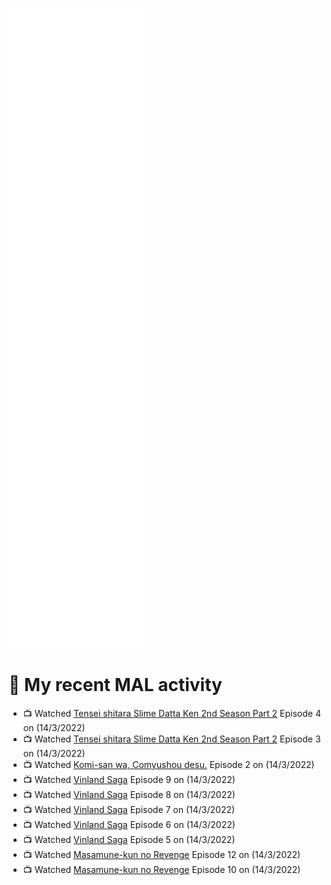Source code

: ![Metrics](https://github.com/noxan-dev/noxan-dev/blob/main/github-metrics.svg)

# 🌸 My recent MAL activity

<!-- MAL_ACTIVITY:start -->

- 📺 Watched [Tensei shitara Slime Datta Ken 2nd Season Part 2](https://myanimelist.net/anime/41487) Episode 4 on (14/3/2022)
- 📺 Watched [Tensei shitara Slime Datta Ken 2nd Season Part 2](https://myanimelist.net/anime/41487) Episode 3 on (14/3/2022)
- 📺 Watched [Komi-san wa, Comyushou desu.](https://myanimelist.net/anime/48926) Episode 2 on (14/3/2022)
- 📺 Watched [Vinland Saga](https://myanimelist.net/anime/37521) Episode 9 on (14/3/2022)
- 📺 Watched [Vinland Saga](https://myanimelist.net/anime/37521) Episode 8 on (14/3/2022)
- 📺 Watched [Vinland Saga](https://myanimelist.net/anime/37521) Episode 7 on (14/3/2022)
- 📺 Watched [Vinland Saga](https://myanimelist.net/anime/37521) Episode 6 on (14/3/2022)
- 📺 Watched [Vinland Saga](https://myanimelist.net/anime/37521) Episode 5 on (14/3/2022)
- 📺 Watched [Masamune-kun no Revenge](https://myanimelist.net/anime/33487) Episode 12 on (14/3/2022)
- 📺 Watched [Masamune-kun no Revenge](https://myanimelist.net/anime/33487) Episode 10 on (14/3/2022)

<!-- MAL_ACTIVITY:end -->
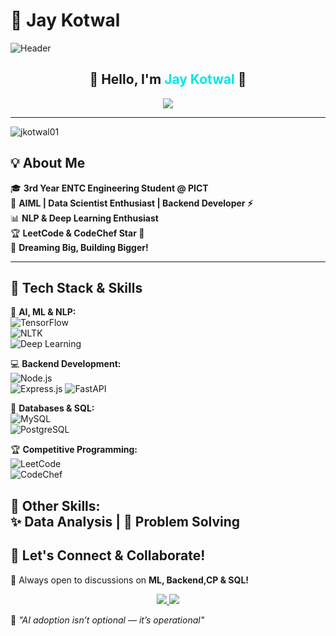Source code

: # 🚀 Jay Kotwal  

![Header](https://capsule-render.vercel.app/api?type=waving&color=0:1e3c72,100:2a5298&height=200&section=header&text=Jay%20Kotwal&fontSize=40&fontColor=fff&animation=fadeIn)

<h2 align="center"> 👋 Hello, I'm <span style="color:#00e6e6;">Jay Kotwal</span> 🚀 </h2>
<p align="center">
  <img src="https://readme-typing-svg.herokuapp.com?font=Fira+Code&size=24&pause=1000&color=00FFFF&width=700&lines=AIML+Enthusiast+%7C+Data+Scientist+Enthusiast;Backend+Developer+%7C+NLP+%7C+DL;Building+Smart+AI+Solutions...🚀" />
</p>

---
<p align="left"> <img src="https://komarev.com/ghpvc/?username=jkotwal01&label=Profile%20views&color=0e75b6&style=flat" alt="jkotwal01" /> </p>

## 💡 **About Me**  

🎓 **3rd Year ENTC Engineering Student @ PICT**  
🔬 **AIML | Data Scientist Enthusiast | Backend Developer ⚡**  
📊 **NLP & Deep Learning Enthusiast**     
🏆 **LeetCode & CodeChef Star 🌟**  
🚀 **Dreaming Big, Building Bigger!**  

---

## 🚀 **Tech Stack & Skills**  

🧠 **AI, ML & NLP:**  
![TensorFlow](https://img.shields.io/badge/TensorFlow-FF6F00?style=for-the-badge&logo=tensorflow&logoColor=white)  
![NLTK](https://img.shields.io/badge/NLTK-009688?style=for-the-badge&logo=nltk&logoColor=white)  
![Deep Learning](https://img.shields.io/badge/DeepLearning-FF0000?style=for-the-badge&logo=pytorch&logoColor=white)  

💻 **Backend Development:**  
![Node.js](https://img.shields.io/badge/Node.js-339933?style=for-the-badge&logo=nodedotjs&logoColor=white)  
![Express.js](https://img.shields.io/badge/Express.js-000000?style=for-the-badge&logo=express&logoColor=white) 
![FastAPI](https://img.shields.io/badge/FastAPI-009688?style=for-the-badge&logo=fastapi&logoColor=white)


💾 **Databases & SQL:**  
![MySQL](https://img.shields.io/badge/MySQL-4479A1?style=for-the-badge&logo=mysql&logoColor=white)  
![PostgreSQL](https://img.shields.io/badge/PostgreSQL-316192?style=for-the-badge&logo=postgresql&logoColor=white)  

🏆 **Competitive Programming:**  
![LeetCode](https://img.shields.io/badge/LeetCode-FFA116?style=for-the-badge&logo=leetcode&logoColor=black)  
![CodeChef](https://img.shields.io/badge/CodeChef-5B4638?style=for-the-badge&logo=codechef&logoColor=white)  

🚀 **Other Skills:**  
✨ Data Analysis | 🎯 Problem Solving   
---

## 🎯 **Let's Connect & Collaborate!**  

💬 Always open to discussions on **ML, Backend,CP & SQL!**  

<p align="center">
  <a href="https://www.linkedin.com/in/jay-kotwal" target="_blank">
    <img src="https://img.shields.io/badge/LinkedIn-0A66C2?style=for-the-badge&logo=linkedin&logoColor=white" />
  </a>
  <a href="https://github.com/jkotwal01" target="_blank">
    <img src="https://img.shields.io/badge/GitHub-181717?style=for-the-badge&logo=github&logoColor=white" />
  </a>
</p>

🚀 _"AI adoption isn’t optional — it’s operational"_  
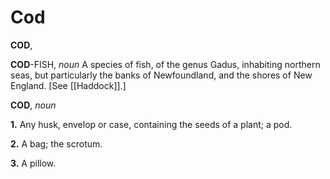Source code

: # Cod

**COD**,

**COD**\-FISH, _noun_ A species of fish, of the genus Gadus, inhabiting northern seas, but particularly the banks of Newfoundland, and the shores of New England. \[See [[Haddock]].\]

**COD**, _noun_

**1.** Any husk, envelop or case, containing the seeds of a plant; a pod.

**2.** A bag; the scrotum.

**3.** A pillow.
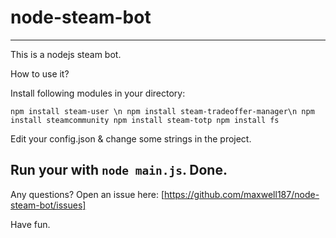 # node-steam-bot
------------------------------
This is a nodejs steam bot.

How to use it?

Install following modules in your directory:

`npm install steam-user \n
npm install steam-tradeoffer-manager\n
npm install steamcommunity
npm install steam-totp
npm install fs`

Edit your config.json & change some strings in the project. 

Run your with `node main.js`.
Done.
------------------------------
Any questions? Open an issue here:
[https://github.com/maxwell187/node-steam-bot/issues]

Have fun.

═══

Work order: Each line above that contains the word "github" counts once; give the total and no other text.

Written reply: 4